Saved data entries
• • • •
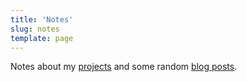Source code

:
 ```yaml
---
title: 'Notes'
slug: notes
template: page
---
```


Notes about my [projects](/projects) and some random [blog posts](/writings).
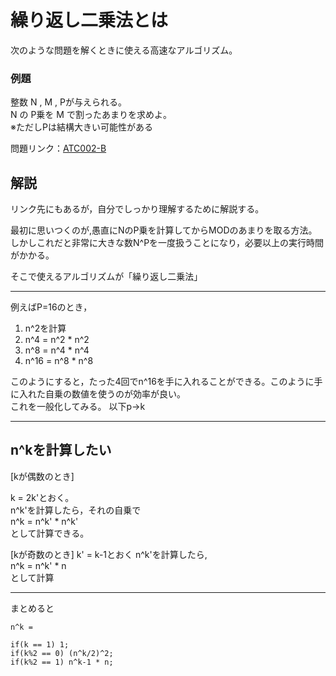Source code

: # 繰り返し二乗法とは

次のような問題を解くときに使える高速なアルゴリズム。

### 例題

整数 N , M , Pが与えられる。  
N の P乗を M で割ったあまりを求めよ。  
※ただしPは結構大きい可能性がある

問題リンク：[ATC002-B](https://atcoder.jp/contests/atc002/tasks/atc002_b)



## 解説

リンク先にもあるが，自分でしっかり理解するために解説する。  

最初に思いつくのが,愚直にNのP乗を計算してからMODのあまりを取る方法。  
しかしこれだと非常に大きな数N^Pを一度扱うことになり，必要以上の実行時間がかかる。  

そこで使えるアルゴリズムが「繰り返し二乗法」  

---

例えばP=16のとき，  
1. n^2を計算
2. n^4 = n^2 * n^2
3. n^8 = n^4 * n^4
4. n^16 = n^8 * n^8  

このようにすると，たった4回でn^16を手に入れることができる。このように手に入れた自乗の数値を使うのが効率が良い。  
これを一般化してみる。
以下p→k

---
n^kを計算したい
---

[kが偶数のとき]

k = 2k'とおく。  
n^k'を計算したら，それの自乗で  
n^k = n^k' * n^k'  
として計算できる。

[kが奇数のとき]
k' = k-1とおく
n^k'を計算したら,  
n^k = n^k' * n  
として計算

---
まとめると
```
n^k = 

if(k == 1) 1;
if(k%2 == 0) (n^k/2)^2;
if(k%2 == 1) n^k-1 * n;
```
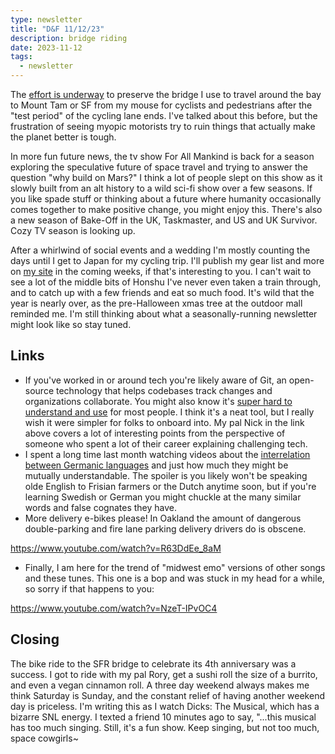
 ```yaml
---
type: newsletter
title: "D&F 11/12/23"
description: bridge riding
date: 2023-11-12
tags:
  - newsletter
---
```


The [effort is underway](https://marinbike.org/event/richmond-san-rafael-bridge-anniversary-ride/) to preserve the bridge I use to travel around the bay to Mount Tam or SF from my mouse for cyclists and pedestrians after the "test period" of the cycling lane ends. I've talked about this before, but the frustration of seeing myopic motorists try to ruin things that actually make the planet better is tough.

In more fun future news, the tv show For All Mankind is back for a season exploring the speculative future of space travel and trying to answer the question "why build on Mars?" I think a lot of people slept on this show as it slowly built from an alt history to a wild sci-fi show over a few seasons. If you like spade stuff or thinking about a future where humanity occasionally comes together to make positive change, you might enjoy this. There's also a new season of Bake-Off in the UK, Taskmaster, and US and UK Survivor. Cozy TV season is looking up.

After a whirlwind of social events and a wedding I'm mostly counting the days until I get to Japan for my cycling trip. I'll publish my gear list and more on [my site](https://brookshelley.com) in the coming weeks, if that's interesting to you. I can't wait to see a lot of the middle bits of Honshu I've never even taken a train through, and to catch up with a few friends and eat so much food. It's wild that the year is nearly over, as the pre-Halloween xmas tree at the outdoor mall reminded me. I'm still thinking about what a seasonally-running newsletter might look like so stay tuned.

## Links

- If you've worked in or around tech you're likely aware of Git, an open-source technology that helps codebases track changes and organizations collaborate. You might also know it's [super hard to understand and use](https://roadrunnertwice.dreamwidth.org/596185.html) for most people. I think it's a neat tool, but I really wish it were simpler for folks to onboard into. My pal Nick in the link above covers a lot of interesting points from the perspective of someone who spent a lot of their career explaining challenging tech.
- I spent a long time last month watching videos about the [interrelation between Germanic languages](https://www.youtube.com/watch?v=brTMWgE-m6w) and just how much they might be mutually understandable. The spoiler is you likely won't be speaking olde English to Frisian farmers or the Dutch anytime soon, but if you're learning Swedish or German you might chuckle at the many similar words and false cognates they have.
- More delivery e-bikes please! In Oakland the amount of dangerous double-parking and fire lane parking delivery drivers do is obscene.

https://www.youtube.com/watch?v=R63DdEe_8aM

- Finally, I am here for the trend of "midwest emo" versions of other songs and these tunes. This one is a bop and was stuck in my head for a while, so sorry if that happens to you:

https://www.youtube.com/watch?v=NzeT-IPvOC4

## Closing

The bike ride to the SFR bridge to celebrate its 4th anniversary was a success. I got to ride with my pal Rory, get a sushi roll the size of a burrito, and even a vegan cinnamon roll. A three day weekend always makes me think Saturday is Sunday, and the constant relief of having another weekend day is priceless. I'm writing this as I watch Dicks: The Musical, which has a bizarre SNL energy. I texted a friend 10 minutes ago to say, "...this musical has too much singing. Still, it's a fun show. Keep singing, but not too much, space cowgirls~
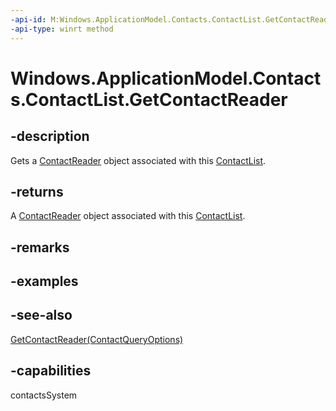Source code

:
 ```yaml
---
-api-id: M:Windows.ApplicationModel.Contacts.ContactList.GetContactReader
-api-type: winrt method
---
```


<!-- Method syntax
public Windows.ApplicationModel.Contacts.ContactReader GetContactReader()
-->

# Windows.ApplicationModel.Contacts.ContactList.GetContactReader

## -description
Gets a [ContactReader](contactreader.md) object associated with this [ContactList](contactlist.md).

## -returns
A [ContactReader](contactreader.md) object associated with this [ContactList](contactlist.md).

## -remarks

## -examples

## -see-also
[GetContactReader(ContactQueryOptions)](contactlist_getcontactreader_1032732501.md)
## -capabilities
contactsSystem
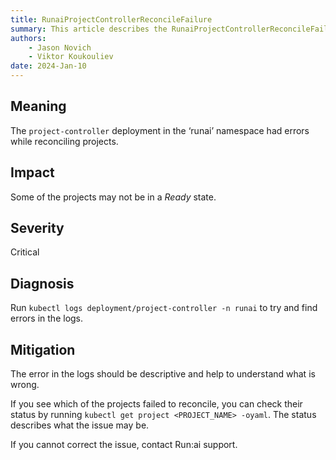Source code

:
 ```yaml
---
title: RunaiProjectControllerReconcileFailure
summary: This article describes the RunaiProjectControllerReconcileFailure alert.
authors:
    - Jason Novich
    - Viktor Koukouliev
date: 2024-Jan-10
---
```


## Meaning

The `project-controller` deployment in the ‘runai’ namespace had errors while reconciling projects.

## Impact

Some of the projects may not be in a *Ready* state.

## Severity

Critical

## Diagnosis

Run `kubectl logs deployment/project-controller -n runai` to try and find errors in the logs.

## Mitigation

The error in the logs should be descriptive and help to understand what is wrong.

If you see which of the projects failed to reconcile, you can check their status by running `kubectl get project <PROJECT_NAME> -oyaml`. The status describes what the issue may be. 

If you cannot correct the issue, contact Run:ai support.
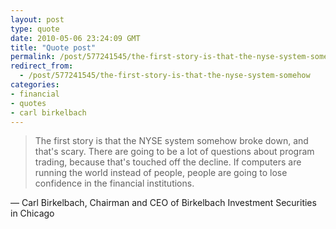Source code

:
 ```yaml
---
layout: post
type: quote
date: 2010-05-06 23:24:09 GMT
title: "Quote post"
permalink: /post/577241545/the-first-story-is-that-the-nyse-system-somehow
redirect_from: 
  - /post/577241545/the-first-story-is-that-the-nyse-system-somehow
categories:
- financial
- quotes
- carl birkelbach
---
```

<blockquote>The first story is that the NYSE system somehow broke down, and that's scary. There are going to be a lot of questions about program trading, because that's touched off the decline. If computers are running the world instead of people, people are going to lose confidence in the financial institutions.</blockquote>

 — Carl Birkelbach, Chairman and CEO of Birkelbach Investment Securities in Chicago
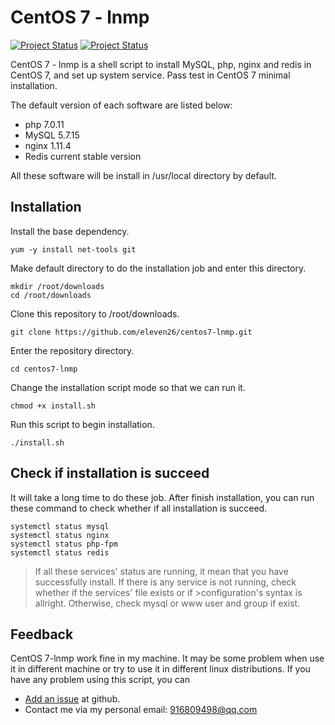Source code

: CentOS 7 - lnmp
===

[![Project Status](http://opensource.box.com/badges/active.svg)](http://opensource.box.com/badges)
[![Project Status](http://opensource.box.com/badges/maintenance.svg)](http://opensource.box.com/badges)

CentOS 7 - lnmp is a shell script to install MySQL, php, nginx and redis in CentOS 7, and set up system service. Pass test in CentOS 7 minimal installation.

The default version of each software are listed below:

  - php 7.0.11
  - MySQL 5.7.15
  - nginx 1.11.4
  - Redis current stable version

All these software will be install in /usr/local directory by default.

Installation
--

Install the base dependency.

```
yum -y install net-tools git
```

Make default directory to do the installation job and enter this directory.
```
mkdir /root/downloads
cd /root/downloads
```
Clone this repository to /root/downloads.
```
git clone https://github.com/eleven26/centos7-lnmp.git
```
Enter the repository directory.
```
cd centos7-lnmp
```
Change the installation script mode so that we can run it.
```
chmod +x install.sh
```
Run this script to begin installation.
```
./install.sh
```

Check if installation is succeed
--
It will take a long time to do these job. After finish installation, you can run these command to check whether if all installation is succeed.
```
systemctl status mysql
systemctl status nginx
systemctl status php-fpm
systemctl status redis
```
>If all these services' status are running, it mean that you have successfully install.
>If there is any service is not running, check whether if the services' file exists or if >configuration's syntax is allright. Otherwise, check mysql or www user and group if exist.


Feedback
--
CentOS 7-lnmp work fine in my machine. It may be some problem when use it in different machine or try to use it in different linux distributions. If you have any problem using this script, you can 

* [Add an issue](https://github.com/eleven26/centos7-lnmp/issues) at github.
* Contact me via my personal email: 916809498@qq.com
• • • •
#### REQUIRED ACTION
Among the records above, find the lines where the word "title" appears and copy them.

#### THE ANSWER
title: 'Notes'
title: "D&F 11/12/23"
title: RunaiProjectControllerReconcileFailure
title: "Quote post"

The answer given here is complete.